Stored items from a collection:
....................
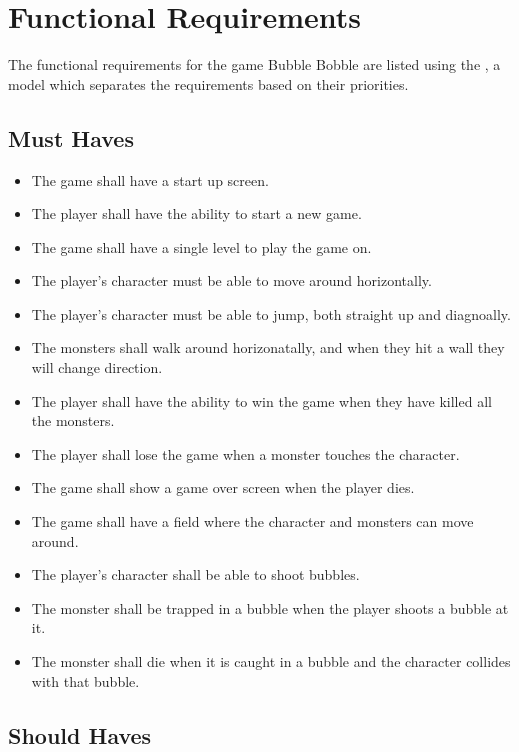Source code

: \chapter{Functional Requirements}

The functional requirements for the game Bubble Bobble are listed using the , a model which separates the requirements based on their priorities.

\section{Must Haves}

\begin{itemize}
\itemsep0em 
 	\item The game shall have a start up screen.
  	\item The player shall have the ability to start a new game.
  	\item The game shall have a single level to play the game on.
  	\item The player's character must be able to move around horizontally.
  	\item The player's character must be able to jump, both straight up and diagnoally.
  	\item The monsters shall walk around horizonatally, and when they hit a wall they will change direction. 
 	\item The player shall have the ability to win the game when they have killed all the monsters.
 	\item The player shall lose the game when a monster touches the character.
 	\item The game shall show a game over screen when the player dies.
 	\item The game shall have a field where the character and monsters can move around.
 	\item The player's character shall be able to shoot bubbles.
 	\item The monster shall be trapped in a bubble when the player shoots a bubble at it.
 	\item The monster shall die when it is caught in a bubble and the character collides with that bubble.
\end{itemize}

\section{Should Haves}

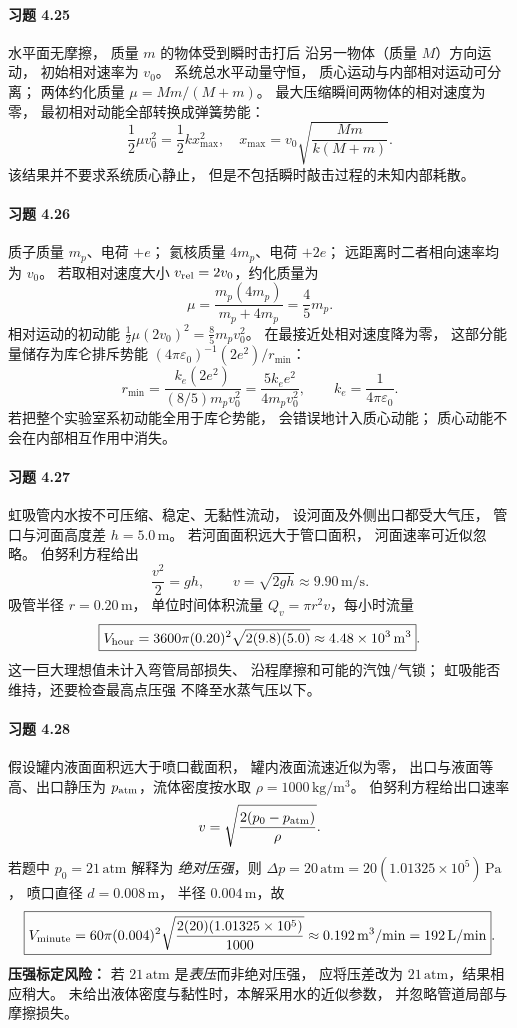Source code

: \paragraph{习题 4.25}
水平面无摩擦，
质量 \(m\) 的物体受到瞬时击打后
沿另一物体（质量 \(M\)）方向运动，
初始相对速率为 \(v_0\)。
系统总水平动量守恒，
质心运动与内部相对运动可分离；
两体约化质量
\(\mu=Mm/(M+m)\)。
最大压缩瞬间两物体的相对速度为零，
最初相对动能全部转换成弹簧势能：
\[
 \frac12\mu v_0^2=\frac12k x_{\max}^2,
 \quad
 \boxed{x_{\max}=v_0\sqrt{\frac{Mm}{k(M+m)}}}.
\]
该结果并不要求系统质心静止，
但是不包括瞬时敲击过程的未知内部耗散。

\paragraph{习题 4.26}
质子质量 \(m_p\)、电荷 \(+e\)；
氦核质量 \(4m_p\)、电荷 \(+2e\)；
远距离时二者相向速率均为 \(v_0\)。
若取相对速度大小
\(v_{\rm rel}=2v_0\)，约化质量为
\[
 \mu=\frac{m_p(4m_p)}{m_p+4m_p}
 =\frac45m_p.
\]
相对运动的初动能
\(\frac12\mu(2v_0)^2
 =\frac85m_pv_0^2\)。
在最接近处相对速度降为零，
这部分能量储存为库仑排斥势能
\((4\pi\varepsilon_0)^{-1}(2e^2)/r_{\min}\)：
\[
 \boxed{r_{\min}=
 \frac{k_e(2e^2)}{(8/5)m_pv_0^2}
 =\frac{5k_ee^2}{4m_pv_0^2}},
 \qquad k_e=\frac1{4\pi\varepsilon_0}.
\]
若把整个实验室系初动能全用于库仑势能，
会错误地计入质心动能；
质心动能不会在内部相互作用中消失。

\paragraph{习题 4.27}
虹吸管内水按不可压缩、稳定、无黏性流动，
设河面及外侧出口都受大气压，
管口与河面高度差
\(h=5.0\,\mathrm m\)。
若河面面积远大于管口面积，
河面速率可近似忽略。
伯努利方程给出
\[
 \frac{v^2}{2}=gh,\qquad
 v=\sqrt{2gh}\approx9.90\,\mathrm{m/s}.
\]
吸管半径 \(r=0.20\,\mathrm m\)，
单位时间体积流量
\(Q_v=\pi r^2v\)，每小时流量
\[
 \boxed{V_{\rm hour}
 =3600\pi(0.20)^2\sqrt{2(9.8)(5.0)}
 \approx4.48\times10^3\,\mathrm{m^3}}.
\]
这一巨大理想值未计入弯管局部损失、
沿程摩擦和可能的汽蚀/气锁；
虹吸能否维持，还要检查最高点压强
不降至水蒸气压以下。

\paragraph{习题 4.28}
假设罐内液面面积远大于喷口截面积，
罐内液面流速近似为零，
出口与液面等高、出口静压为
\(p_{\rm atm}\)，流体密度按水取
\(\rho=1000\,\mathrm{kg/m^3}\)。
伯努利方程给出口速率
\[
 v=\sqrt{\frac{2(p_0-p_{\rm atm})}{\rho}}.
\]
若题中 \(p_0=21\,\mathrm{atm}\) 解释为
\emph{绝对压强}，则
\(\Delta p=20\,\mathrm{atm}=20(1.01325\times10^5)\,\mathrm{Pa}\)，
喷口直径 \(d=0.008\,\mathrm m\)，
半径 \(0.004\,\mathrm m\)，故
\[
 \boxed{V_{\rm minute}
 =60\pi(0.004)^2
 \sqrt{\frac{2(20)(1.01325\times10^5)}{1000}}
 \approx0.192\,\mathrm{m^3/min}
 =192\,\mathrm{L/min}}.
\]
\textbf{压强标定风险：}
若 \(21\,\mathrm{atm}\) 是\emph{表压}而非绝对压强，
应将压差改为 \(21\,\mathrm{atm}\)，结果相应稍大。
未给出液体密度与黏性时，本解采用水的近似参数，
并忽略管道局部与摩擦损失。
....................
Task details: Except for pictures, copy the records above exactly.

Answer space:
Source code

: \chapter{Functional Requirements}

The functional requirements for the game Bubble Bobble are listed using the , a model which separates the requirements based on their priorities.

\section{Must Haves}

\begin{itemize}
\itemsep0em 
 	\item The game shall have a start up screen.
  	\item The player shall have the ability to start a new game.
  	\item The game shall have a single level to play the game on.
  	\item The player's character must be able to move around horizontally.
  	\item The player's character must be able to jump, both straight up and diagnoally.
  	\item The monsters shall walk around horizonatally, and when they hit a wall they will change direction. 
 	\item The player shall have the ability to win the game when they have killed all the monsters.
 	\item The player shall lose the game when a monster touches the character.
 	\item The game shall show a game over screen when the player dies.
 	\item The game shall have a field where the character and monsters can move around.
 	\item The player's character shall be able to shoot bubbles.
 	\item The monster shall be trapped in a bubble when the player shoots a bubble at it.
 	\item The monster shall die when it is caught in a bubble and the character collides with that bubble.
\end{itemize}

\section{Should Haves}

Source code

: \paragraph{习题 4.25}
水平面无摩擦，
质量 \(m\) 的物体受到瞬时击打后
沿另一物体（质量 \(M\)）方向运动，
初始相对速率为 \(v_0\)。
系统总水平动量守恒，
质心运动与内部相对运动可分离；
两体约化质量
\(\mu=Mm/(M+m)\)。
最大压缩瞬间两物体的相对速度为零，
最初相对动能全部转换成弹簧势能：
\[
 \frac12\mu v_0^2=\frac12k x_{\max}^2,
 \quad
 \boxed{x_{\max}=v_0\sqrt{\frac{Mm}{k(M+m)}}}.
\]
该结果并不要求系统质心静止，
但是不包括瞬时敲击过程的未知内部耗散。

\paragraph{习题 4.26}
质子质量 \(m_p\)、电荷 \(+e\)；
氦核质量 \(4m_p\)、电荷 \(+2e\)；
远距离时二者相向速率均为 \(v_0\)。
若取相对速度大小
\(v_{\rm rel}=2v_0\)，约化质量为
\[
 \mu=\frac{m_p(4m_p)}{m_p+4m_p}
 =\frac45m_p.
\]
相对运动的初动能
\(\frac12\mu(2v_0)^2
 =\frac85m_pv_0^2\)。
在最接近处相对速度降为零，
这部分能量储存为库仑排斥势能
\((4\pi\varepsilon_0)^{-1}(2e^2)/r_{\min}\)：
\[
 \boxed{r_{\min}=
 \frac{k_e(2e^2)}{(8/5)m_pv_0^2}
 =\frac{5k_ee^2}{4m_pv_0^2}},
 \qquad k_e=\frac1{4\pi\varepsilon_0}.
\]
若把整个实验室系初动能全用于库仑势能，
会错误地计入质心动能；
质心动能不会在内部相互作用中消失。

\paragraph{习题 4.27}
虹吸管内水按不可压缩、稳定、无黏性流动，
设河面及外侧出口都受大气压，
管口与河面高度差
\(h=5.0\,\mathrm m\)。
若河面面积远大于管口面积，
河面速率可近似忽略。
伯努利方程给出
\[
 \frac{v^2}{2}=gh,\qquad
 v=\sqrt{2gh}\approx9.90\,\mathrm{m/s}.
\]
吸管半径 \(r=0.20\,\mathrm m\)，
单位时间体积流量
\(Q_v=\pi r^2v\)，每小时流量
\[
 \boxed{V_{\rm hour}
 =3600\pi(0.20)^2\sqrt{2(9.8)(5.0)}
 \approx4.48\times10^3\,\mathrm{m^3}}.
\]
这一巨大理想值未计入弯管局部损失、
沿程摩擦和可能的汽蚀/气锁；
虹吸能否维持，还要检查最高点压强
不降至水蒸气压以下。

\paragraph{习题 4.28}
假设罐内液面面积远大于喷口截面积，
罐内液面流速近似为零，
出口与液面等高、出口静压为
\(p_{\rm atm}\)，流体密度按水取
\(\rho=1000\,\mathrm{kg/m^3}\)。
伯努利方程给出口速率
\[
 v=\sqrt{\frac{2(p_0-p_{\rm atm})}{\rho}}.
\]
若题中 \(p_0=21\,\mathrm{atm}\) 解释为
\emph{绝对压强}，则
\(\Delta p=20\,\mathrm{atm}=20(1.01325\times10^5)\,\mathrm{Pa}\)，
喷口直径 \(d=0.008\,\mathrm m\)，
半径 \(0.004\,\mathrm m\)，故
\[
 \boxed{V_{\rm minute}
 =60\pi(0.004)^2
 \sqrt{\frac{2(20)(1.01325\times10^5)}{1000}}
 \approx0.192\,\mathrm{m^3/min}
 =192\,\mathrm{L/min}}.
\]
\textbf{压强标定风险：}
若 \(21\,\mathrm{atm}\) 是\emph{表压}而非绝对压强，
应将压差改为 \(21\,\mathrm{atm}\)，结果相应稍大。
未给出液体密度与黏性时，本解采用水的近似参数，
并忽略管道局部与摩擦损失。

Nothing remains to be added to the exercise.